Stored data
------------------------------------------------------------------------
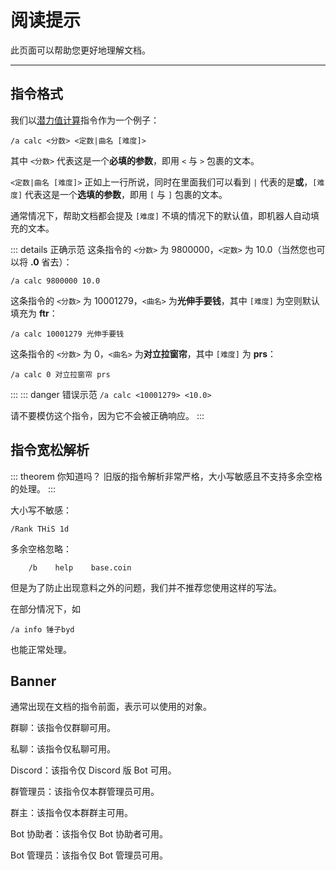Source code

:# 阅读提示

此页面可以帮助您更好地理解文档。

---

## 指令格式
我们以[潜力值计算](/module/arcaea/#潜力值计算)指令作为一个例子：
```
/a calc <分数> <定数|曲名 [难度]>
```
其中 `<分数>` 代表这是一个**必填的参数**，即用 `<` 与 `>` 包裹的文本。

`<定数|曲名 [难度]>` 正如上一行所说，同时在里面我们可以看到 `|` 代表的是**或**，`[难度]` 代表这是一个**选填的参数**，即用 `[` 与 `]` 包裹的文本。

通常情况下，帮助文档都会提及 `[难度]` 不填的情况下的默认值，即机器人自动填充的文本。

::: details 正确示范
这条指令的 `<分数>` 为 9800000，`<定数>` 为 10.0（当然您也可以将 **.0** 省去）：
```
/a calc 9800000 10.0
```
这条指令的 `<分数>` 为 10001279，`<曲名>` 为**光伸手要钱**，其中 `[难度]` 为空则默认填充为 **ftr**：
```
/a calc 10001279 光伸手要钱
```
这条指令的 `<分数>` 为 0，`<曲名>` 为**对立拉窗帘**，其中 `[难度]` 为 **prs**：
```
/a calc 0 对立拉窗帘 prs
```
:::
::: danger 错误示范
`/a calc <10001279> <10.0>`

请不要模仿这个指令，因为它不会被正确响应。
:::

## 指令宽松解析
::: theorem 你知道吗？
旧版的指令解析非常严格，大小写敏感且不支持多余空格的处理。
:::

大小写不敏感：
```
/Rank THiS 1d
```

多余空格忽略：
```
    /b    help    base.coin
```
但是为了防止出现意料之外的问题，我们并不推荐您使用这样的写法。

在部分情况下，如
```
/a info 锤子byd
```
也能正常处理。

## Banner
通常出现在文档的指令前面，表示可以使用的对象。

<span class="span-group">群聊</span>：该指令仅群聊可用。

<span class="span-friend">私聊</span>：该指令仅私聊可用。

<span class="span-discord">Discord</span>：该指令仅 Discord 版 Bot 可用。

<span class="span-admin">群管理员</span>：该指令仅本群管理员可用。

<span class="span-group">群主</span>：该指令仅本群群主可用。

<span class="span-bot-helper">Bot 协助者</span>：该指令仅 Bot 协助者可用。

<span class="span-bot-admin">Bot 管理员</span>：该指令仅 Bot 管理员可用。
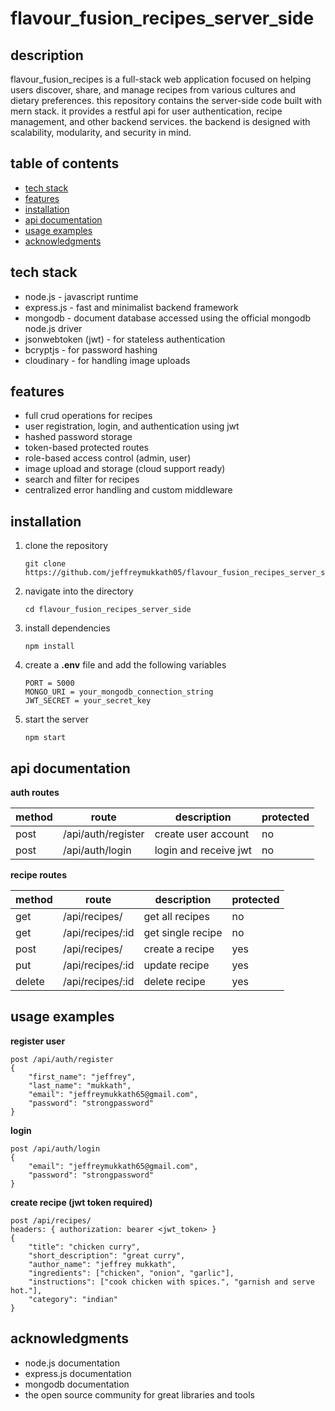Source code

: # flavour_fusion_recipes_server_side

## description

flavour_fusion_recipes is a full-stack web application focused on helping users discover, share, and manage recipes from various cultures and dietary preferences. this repository contains the server-side code built with mern stack. it provides a restful api for user authentication, recipe management, and other backend services. the backend is designed with scalability, modularity, and security in mind.

## table of contents

- [tech stack](#tech-stack)
- [features](#features)
- [installation](#installation)
- [api documentation](#api-documentation)
- [usage examples](#usage-examples)
- [acknowledgments](#acknowledgments)

## tech stack

- node.js - javascript runtime
- express.js - fast and minimalist backend framework
- mongodb - document database accessed using the official mongodb node.js driver
- jsonwebtoken (jwt) - for stateless authentication
- bcryptjs - for password hashing
- cloudinary - for handling image uploads

## features

- full crud operations for recipes
- user registration, login, and authentication using jwt
- hashed password storage
- token-based protected routes
- role-based access control (admin, user)
- image upload and storage (cloud support ready)
- search and filter for recipes
- centralized error handling and custom middleware

## installation

1. clone the repository

   ```
   git clone https://github.com/jeffreymukkath05/flavour_fusion_recipes_server_side.git
   ```

2. navigate into the directory

   ```
   cd flavour_fusion_recipes_server_side
   ```

3. install dependencies

   ```
   npm install
   ```

4. create a **.env** file and add the following variables

   ```
   PORT = 5000
   MONGO_URI = your_mongodb_connection_string
   JWT_SECRET = your_secret_key
   ```

5. start the server

   ```
   npm start
   ```

## api documentation

**auth routes**

| method | route              | description           | protected |
| ------ | ------------------ | --------------------- | --------- |
| post   | /api/auth/register | create user account   | no        |
| post   | /api/auth/login    | login and receive jwt | no        |

**recipe routes**

| method | route            | description       | protected |
| ------ | ---------------- | ----------------- | --------- |
| get    | /api/recipes/    | get all recipes   | no        |
| get    | /api/recipes/:id | get single recipe | no        |
| post   | /api/recipes/    | create a recipe   | yes       |
| put    | /api/recipes/:id | update recipe     | yes       |
| delete | /api/recipes/:id | delete recipe     | yes       |

## usage examples

**register user**

    post /api/auth/register
    {
        "first_name": "jeffrey",
        "last_name": "mukkath",
        "email": "jeffreymukkath65@gmail.com",
        "password": "strongpassword"
    }

**login**

    post /api/auth/login
    {
        "email": "jeffreymukkath65@gmail.com",
        "password": "strongpassword"
    }

**create recipe (jwt token required)**

    post /api/recipes/
    headers: { authorization: bearer <jwt_token> }
    {
        "title": "chicken curry",
        "short_description": "great curry",
        "author_name": "jeffrey mukkath",
        "ingredients": ["chicken", "onion", "garlic"],
        "instructions": ["cook chicken with spices.", "garnish and serve hot."],
        "category": "indian"
    }

## acknowledgments

- node.js documentation
- express.js documentation
- mongodb documentation
- the open source community for great libraries and tools
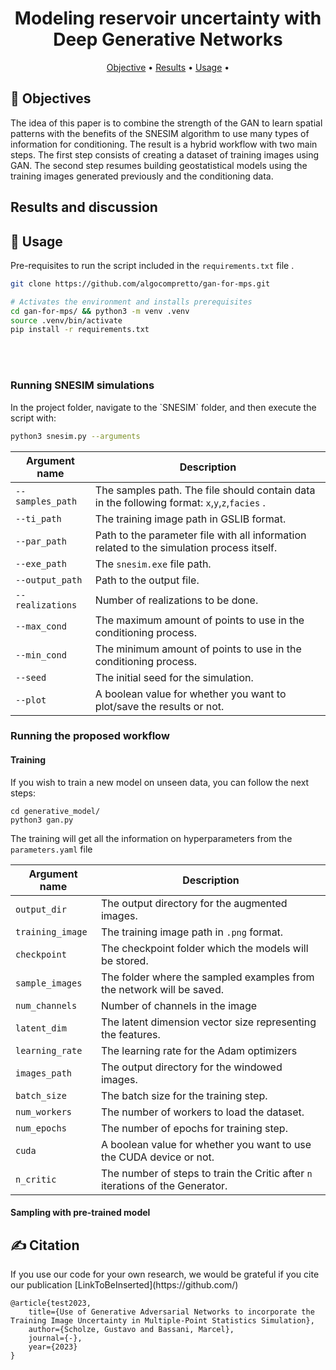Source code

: <h1 align="center">
    Modeling reservoir uncertainty with Deep Generative Networks
</h1>

  <p align="center">
  <a href="#objective">Objective</a> •
  <a href="#results">Results</a> •
  <a href="#usage">Usage</a> •
  </p>

  <h2 id="objective" > 🎯 Objectives </h2>

  The idea of this paper is to combine the strength of the GAN to learn spatial patterns with the benefits of the SNESIM algorithm to use many types of information for conditioning. The result is a hybrid workflow with two main steps. The first step consists of creating a dataset of training images using GAN. The second step resumes building geostatistical models using the training images generated previously and the conditioning data.

<h2 id="results" > Results and discussion</h2>

  
<h2 id="usage" > 👷 Usage </h2>

Pre-requisites to run the script included in the `requirements.txt` file .

  ```bash
  git clone https://github.com/algocompretto/gan-for-mps.git
  
  # Activates the environment and installs prerequisites
  cd gan-for-mps/ && python3 -m venv .venv
  source .venv/bin/activate
  pip install -r requirements.txt
  ```
<br><br>

<h3 id="usage-snesim" > Running SNESIM simulations </h3>
In the project folder, navigate to the `SNESIM` folder, and then execute the script with:

  ```bash
  python3 snesim.py --arguments
  ```

| Argument name    | Description                                                                                    |
|------------------|------------------------------------------------------------------------------------------------|
| `--samples_path` | The samples path. The file should contain data in the following format: `x`,`y`,`z`,`facies` . |
| `--ti_path `     | The training image path in GSLIB format.                                                       |
| `--par_path`     | Path to the parameter file with all information related to the simulation process itself.      |
| `--exe_path`     | The `snesim.exe` file path.                                                                    |
| `--output_path`  | Path to the output file.                                                                       |
| `--realizations` | Number of realizations to be done.                                                             |
| `--max_cond`     | The maximum amount of points to use in the conditioning process.                               |
| `--min_cond`     | The minimum amount of points to use in the conditioning process.                               |
| `--seed`         | The initial seed for the simulation.                                                           |
| `--plot`         | A boolean value for whether you want to plot/save the results or not.                          |

<h3 id="usage-gan" > Running the proposed workflow </h3>
<h4>Training</h4>
If you wish to train a new model on unseen data, you can follow the next steps:

```
cd generative_model/
python3 gan.py
```
The training will get all the information on hyperparameters from the `parameters.yaml` file

| Argument name    | Description                                                                                    |
|------------------|------------------------------------------------------------------------------------------------|
| `output_dir`     | The output directory for the augmented images.                                                 |
| `training_image` | The training image path in `.png` format.                                                      |
| `checkpoint`     | The checkpoint folder which the models will be stored.                                         |
| `sample_images`  | The folder where the sampled examples from the network will be saved.                          |
| `num_channels`   | Number of channels in the image                                                                |
| `latent_dim`     | The latent dimension vector size representing the features.                                    |
| `learning_rate`  | The learning rate for the Adam optimizers                                                      |
| `images_path`    | The output directory for the windowed images.                                                  |
| `batch_size`     | The batch size for the training step.                                                          |
| `num_workers`    | The number of workers to load the dataset.                                                     |
| `num_epochs`     | The number of epochs for training step.                                                        |
| `cuda`           | A boolean value for whether you want to use the CUDA device or not.                            |
| `n_critic`       | The number of steps to train the Critic after `n` iterations of the Generator.                 |


<h4>Sampling with pre-trained model</h4>


<h2 id="citation" > ✍️ Citation </h2>
If you use our code for your own research, we would be grateful if you cite our publication
[LinkToBeInserted](https://github.com/)

```
@article{test2023,
	title={Use of Generative Adversarial Networks to incorporate the Training Image Uncertainty in Multiple-Point Statistics Simulation},
	author={Scholze, Gustavo and Bassani, Marcel},
	journal={-},
	year={2023}
}
```
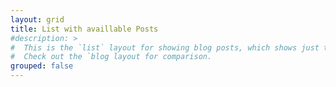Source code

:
 ```yaml
---
layout: grid
title: List with availlable Posts
#description: >
#  This is the `list` layout for showing blog posts, which shows just the title and groups them by year of publication.
#  Check out the `blog layout for comparison.
grouped: false
---
```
------------------------------------------------------------------------
Every line above with the string "from" in it should be copied into the answer.

WRITTEN SOLUTION
flavour_fusion_recipes is a full-stack web application focused on helping users discover, share, and manage recipes from various cultures and dietary preferences. this repository contains the server-side code built with mern stack. it provides a restful api for user authentication, recipe management, and other backend services. the backend is designed with scalability, modularity, and security in mind.
The training will get all the information on hyperparameters from the `parameters.yaml` file
| `sample_images`  | The folder where the sampled examples from the network will be saved.                          |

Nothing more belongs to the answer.